A jugar al gato y al ratón!


      El espectáculo que contemplé ayer y que finalmente pude filmar, únicamente falta el momento en que me hacía entrega del regalo en forma de ratón, se asimila a las escenas que presenciamos en los documentales de National Geographic cuando un guepardo u otro felino salvaje juega con su presa hasta que ésta muere, en el mejor de los casos, por un mordisco certero en la yugular, cuando no, y este es el caso, de un ataque cardíaco por los continuos "sustos", digámoslo así, a los que les somete el cazador.
      Como decía, falta el momento en el que Rafael,  el macho alfa, se acerca a mi, maullando con gran escándalo, para hacerme entrega del trofeo que ha cazado para mi. Como comprenderéis, en ese momento de la sobremesa con mi manzana y mi rico café brasileño en la mesa, de lo que menos ganas tengo es de recibir un ratón como ofrenda. Y claro, tampoco tengo cámara ni se me ocurre ir a buscarla.
     Se me ocurrió después, cuando Panchito, el gato más joven y protegido de Rafael, recibe el ratón, ese que era mi presente, y lo usa para sus alocados juegos de felino aprendiz, exactamente igual que actúan las crías de guepardo o de león.
     Le filme unas cuantas veces en diferentes momentos y en diferentes lugares de mi residencia durante los juegos post mortem con el ratón.
     Espero que les gusten esos vídeos  como espero que también les agraden las otras filmaciones sobre distintos temas que presento en mi canal de youtube EuFaloEspanhol.

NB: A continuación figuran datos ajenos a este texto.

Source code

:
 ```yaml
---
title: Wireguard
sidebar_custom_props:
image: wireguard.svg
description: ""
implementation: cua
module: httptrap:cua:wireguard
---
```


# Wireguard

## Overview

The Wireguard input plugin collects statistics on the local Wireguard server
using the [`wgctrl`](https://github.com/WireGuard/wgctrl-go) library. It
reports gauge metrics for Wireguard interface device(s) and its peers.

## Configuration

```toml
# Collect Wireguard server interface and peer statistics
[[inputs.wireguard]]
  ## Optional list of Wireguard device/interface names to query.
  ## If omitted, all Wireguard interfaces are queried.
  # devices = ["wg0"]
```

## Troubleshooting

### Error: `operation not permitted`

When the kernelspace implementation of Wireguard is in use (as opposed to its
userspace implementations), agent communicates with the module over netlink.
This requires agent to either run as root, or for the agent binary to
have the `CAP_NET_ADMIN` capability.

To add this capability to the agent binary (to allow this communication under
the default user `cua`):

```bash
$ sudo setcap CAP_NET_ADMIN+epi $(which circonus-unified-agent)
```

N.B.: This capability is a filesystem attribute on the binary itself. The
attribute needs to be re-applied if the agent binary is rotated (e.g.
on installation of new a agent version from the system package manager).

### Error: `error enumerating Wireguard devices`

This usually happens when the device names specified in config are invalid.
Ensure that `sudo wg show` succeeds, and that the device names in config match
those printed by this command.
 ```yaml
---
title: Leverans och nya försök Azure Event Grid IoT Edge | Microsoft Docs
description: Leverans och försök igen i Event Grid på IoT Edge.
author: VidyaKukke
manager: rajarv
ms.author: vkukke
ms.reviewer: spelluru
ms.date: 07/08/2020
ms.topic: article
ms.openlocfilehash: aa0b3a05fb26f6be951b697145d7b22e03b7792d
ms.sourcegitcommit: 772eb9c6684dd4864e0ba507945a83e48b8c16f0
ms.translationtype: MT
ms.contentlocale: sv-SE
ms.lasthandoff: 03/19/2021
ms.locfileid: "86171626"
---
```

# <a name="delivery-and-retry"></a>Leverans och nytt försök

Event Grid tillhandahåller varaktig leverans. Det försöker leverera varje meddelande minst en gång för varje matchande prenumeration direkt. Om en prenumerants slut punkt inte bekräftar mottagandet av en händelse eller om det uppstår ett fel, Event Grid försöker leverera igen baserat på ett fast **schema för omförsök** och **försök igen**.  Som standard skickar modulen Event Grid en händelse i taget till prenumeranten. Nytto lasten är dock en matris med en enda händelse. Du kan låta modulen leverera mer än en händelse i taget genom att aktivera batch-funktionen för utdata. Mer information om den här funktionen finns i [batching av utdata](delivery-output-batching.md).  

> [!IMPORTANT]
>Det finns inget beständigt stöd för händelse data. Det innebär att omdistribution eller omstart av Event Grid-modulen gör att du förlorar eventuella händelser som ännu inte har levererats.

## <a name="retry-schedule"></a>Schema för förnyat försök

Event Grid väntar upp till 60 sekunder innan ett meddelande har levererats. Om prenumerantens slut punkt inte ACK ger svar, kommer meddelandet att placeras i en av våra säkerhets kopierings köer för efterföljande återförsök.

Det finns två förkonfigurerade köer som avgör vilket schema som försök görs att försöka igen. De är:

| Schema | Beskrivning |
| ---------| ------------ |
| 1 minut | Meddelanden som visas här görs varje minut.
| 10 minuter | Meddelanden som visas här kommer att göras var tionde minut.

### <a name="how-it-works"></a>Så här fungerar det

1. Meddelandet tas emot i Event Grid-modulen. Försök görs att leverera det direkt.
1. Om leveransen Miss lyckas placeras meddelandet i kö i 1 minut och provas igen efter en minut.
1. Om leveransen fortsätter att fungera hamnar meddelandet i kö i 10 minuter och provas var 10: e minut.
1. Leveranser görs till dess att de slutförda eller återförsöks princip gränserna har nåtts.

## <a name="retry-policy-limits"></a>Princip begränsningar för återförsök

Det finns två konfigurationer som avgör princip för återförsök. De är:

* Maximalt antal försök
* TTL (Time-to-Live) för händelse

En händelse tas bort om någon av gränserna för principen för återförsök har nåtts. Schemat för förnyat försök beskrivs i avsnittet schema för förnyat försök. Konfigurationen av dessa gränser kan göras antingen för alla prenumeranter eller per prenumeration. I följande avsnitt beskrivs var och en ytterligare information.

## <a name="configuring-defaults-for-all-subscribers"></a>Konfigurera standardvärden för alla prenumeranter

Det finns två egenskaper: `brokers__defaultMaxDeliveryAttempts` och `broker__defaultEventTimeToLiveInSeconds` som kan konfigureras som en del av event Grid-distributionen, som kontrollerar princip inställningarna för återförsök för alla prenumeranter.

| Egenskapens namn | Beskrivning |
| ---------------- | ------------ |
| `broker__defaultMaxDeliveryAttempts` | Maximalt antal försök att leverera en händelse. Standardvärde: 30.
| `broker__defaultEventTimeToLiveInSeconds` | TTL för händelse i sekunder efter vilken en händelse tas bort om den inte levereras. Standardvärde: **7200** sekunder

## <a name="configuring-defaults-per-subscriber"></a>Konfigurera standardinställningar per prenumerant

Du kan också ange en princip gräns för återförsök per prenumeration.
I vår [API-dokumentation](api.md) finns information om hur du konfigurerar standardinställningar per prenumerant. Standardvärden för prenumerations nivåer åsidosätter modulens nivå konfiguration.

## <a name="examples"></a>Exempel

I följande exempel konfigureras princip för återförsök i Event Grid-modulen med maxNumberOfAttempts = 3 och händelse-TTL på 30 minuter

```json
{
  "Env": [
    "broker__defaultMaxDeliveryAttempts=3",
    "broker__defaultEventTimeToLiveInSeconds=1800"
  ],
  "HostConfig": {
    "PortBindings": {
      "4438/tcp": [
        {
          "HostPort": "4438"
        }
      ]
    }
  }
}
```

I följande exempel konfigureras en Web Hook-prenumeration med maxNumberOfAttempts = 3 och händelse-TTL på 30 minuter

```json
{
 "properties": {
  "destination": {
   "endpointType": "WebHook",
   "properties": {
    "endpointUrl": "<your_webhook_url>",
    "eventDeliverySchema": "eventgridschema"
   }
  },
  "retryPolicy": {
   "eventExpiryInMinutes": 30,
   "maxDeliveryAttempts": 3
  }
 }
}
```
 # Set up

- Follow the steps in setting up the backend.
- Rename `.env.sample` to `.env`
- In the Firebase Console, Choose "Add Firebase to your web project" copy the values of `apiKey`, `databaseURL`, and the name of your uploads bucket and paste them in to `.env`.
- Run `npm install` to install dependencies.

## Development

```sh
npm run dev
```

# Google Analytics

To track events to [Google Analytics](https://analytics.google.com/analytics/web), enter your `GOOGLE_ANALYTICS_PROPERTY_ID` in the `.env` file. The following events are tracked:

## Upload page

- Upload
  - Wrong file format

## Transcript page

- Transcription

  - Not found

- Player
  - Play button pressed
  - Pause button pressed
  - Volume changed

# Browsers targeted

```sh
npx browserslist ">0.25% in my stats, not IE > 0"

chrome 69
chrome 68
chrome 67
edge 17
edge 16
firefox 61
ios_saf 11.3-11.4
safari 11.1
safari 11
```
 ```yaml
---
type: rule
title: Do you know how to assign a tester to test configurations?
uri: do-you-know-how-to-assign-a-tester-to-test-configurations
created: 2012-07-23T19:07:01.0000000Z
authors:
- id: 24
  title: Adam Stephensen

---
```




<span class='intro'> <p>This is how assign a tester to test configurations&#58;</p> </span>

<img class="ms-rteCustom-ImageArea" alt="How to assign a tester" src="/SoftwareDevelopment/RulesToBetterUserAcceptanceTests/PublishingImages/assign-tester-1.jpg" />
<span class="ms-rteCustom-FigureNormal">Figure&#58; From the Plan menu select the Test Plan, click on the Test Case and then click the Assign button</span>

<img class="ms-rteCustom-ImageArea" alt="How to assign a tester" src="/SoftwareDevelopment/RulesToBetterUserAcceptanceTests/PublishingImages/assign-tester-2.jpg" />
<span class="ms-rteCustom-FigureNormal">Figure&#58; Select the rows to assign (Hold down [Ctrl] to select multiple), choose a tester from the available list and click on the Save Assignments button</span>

jueves, 21 de marzo de 2013

Todos los Gatos son Pardos

     Su gato escapa de casa, se siente acongojado y no sabe qué hacer!

     Se acercan las 18:00 de la tarde  y el cielo cada vez va perdiendo toda su luz para convertirse en un lienzo oscuro a veces sembrado, otras no, de destellos blancos.
     Es la hora justa en la que usted debe prestar más atención a los movimientos del felino y vigilar sus intentos de fuga.
     Probablemente para él, un minino bonitinho, fofo, mimado, malcriado y consentido, exactamente como el 100% de los gatitos caseros, probablemente para él decía, esa operación ya se habrá convertido en una costumbre, una rutina que de forma  automática, una y otra vez, le hará seguir un mismo camino para alcanzar su escape, su lugar secreto por dónde perpetrará su huida, hacia la libertad nocturna, esa nocturnidad en la que todos los gatos son pardos.

      Le ocurre ésto cada noche al irse a acostar, cuando descubre que su gato a huido de casa y pasará la noche en la oscuridad de la calle. Y si tiene hambre o frío esta noche? Le oiré cuando quiera entrar en casa para comer su comida favorita? Y si quiere beber esa lechecita que tanto le gusta?...

Aquí les voy a dar algunas soluciones prácticas para que no se escape su gato, además de mostrarles gráficamente cómo preparar algunos inventos y barreras que le impedirán la fuga nocturna. 

     Como aperitivo aquí les dejo un video de mis dos gatos Rafael y Panchito.  

     Rafael es un gato de unos 9 o 10 años de raza europea, gorducho como el sólo, recogido de la calle cuando era una cría.

     Panchito es un gato joven,  un año y medio, y de no se qué raza, también recogido de la calle cuando era un bebé.

     Espero que les interese el blog y sus comentarios, preguntas o simplemente me gustaría que participaran con tonterias gatunas enviando sus fotos o vídeos a en "El Gato Escapista".

     Como aclaración tengo que decirles que mis gatos viven en Brasil, así que quizá tengan un caracter más sambero de lo normal.